Qualcosa però si muove sulla strada della conquista di maggiori diritti. A luglio, a Milano, capitale italiana indiscussa della food delivery, si è svolta una grande biciclettata Deliverance Strike Mass, per chiedere il miglioramento delle condizioni di lavoro.
La piattaforma di rivendicazioni prevedeva l’introduzione di un contratto di categoria con l’applicazione del CCNL Trasporti e Logistica; l’abolizione delle false partite iva e la sostituzione con un contratto adeguato; il rinnovo di tutti i contratti in scadenza; il pagamento di 7,50 euro netti all’ora di salario garantito per tutti; un monte ore garantito di almeno 20 ore per tutti; un’indennità atmosferica in caso di pioggia o neve pari ad una maggiorazione del 30% sul pagamento orario; un indennizzo di lavoro straordinario nel caso in cui le consegne vengano effettuate oltre il turno di lavoro assegnato, con il riconoscimento di una maggiorazione pari al 50% del pagamento orario; il riconoscimento di un indennità chilometrica oltre i 3,5 km su strada, dal punto di partenza al punto di consegna; la copertura assicurativa totale a carico dell’azienda per ogni singolo lavoratore; un rimborso spese per oneri di mantenimento di bici o moto e per il cellulare; la fornitura di un’attrezzatura funzionante (tuta impermeabile, caschetto a norma). Tante richieste. Una delle quali ha trovato risposta. Deliveroo ha infatti provveduto all’attivazione di una copertura assicurativa su infortuni e danni verso terzi durante i turni lavorativi e l’ora successiva alla loro conclusione. Un primo passo, forse, sulla strada dell’uscita dei rider dalla terra di nessuno.
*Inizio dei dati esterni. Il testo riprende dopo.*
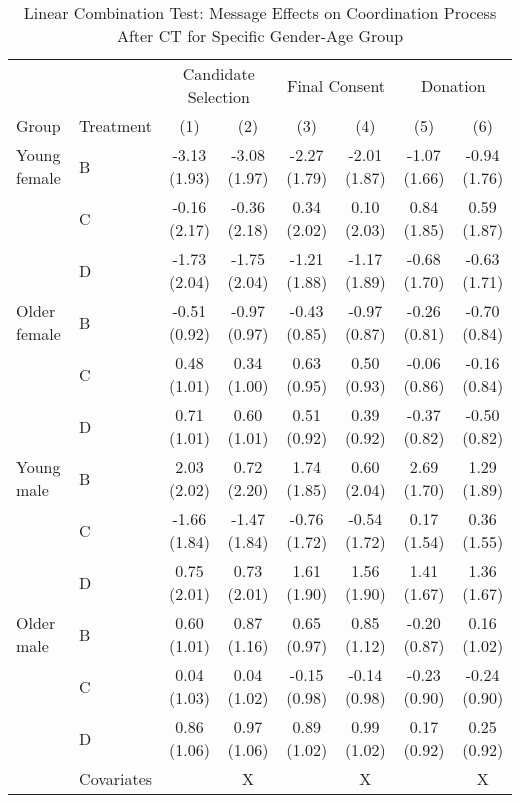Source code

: \documentclass[12pt, a4paper]{article}
\begin{document}
\begin{table}[H]

\caption{\label{tab:lh-interaction-gender-age-coordinate}Linear Combination Test: Message Effects on Coordination Process After CT for Specific Gender-Age Group}
\centering
\fontsize{8}{10}\selectfont
\begin{threeparttable}
\begin{tabular}[t]{llcccccc}
\toprule
\multicolumn{2}{c}{ } & \multicolumn{2}{c}{Candidate Selection} & \multicolumn{2}{c}{Final Consent} & \multicolumn{2}{c}{Donation} \\
\cmidrule(l{3pt}r{3pt}){3-4} \cmidrule(l{3pt}r{3pt}){5-6} \cmidrule(l{3pt}r{3pt}){7-8}
Group & Treatment & (1) & (2) & (3) & (4) & (5) & (6)\\
\midrule
Young female & B & -3.13 (1.93) & -3.08 (1.97) & -2.27 (1.79) & -2.01 (1.87) & -1.07 (1.66) & -0.94 (1.76)\\
 & C & -0.16 (2.17) & -0.36 (2.18) & 0.34 (2.02) & 0.10 (2.03) & 0.84 (1.85) & 0.59 (1.87)\\
 & D & -1.73 (2.04) & -1.75 (2.04) & -1.21 (1.88) & -1.17 (1.89) & -0.68 (1.70) & -0.63 (1.71)\\
Older female & B & -0.51 (0.92) & -0.97 (0.97) & -0.43 (0.85) & -0.97 (0.87) & -0.26 (0.81) & -0.70 (0.84)\\
 & C & 0.48 (1.01) & 0.34 (1.00) & 0.63 (0.95) & 0.50 (0.93) & -0.06 (0.86) & -0.16 (0.84)\\
 & D & 0.71 (1.01) & 0.60 (1.01) & 0.51 (0.92) & 0.39 (0.92) & -0.37 (0.82) & -0.50 (0.82)\\
Young male & B & 2.03 (2.02) & 0.72 (2.20) & 1.74 (1.85) & 0.60 (2.04) & 2.69 (1.70) & 1.29 (1.89)\\
 & C & -1.66 (1.84) & -1.47 (1.84) & -0.76 (1.72) & -0.54 (1.72) & 0.17 (1.54) & 0.36 (1.55)\\
 & D & 0.75 (2.01) & 0.73 (2.01) & 1.61 (1.90) & 1.56 (1.90) & 1.41 (1.67) & 1.36 (1.67)\\
Older male & B & 0.60 (1.01) & 0.87 (1.16) & 0.65 (0.97) & 0.85 (1.12) & -0.20 (0.87) & 0.16 (1.02)\\
 & C & 0.04 (1.03) & 0.04 (1.02) & -0.15 (0.98) & -0.14 (0.98) & -0.23 (0.90) & -0.24 (0.90)\\
 & D & 0.86 (1.06) & 0.97 (1.06) & 0.89 (1.02) & 0.99 (1.02) & 0.17 (0.92) & 0.25 (0.92)\\
\midrule
 & Covariates &  & X &  & X &  & X\\
\bottomrule
\end{tabular}

\end{threeparttable}
\end{table}
\end{document}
«La battaglia che portiamo avanti – conferma Avelli – non sono certo rivoluzionarie: vogliamo il puro riconoscimento del ciclofattorino come lavoratore e l’introduzione della figura all’interno del contratto nazionale della logistica, con la conseguente estensione di diritti, tutele e garanzie salariali». Ma il tavolo rider istituto dal vicepremier Luigi Di Maio e salutato con grande enfasi mediatica? «In un limbo da mesi», la laconica risposta di Angelo.
[*] di Marco Amendola (video), Fabrizio Annovi (infografiche) e Alberto Crepaldi (testi e interviste)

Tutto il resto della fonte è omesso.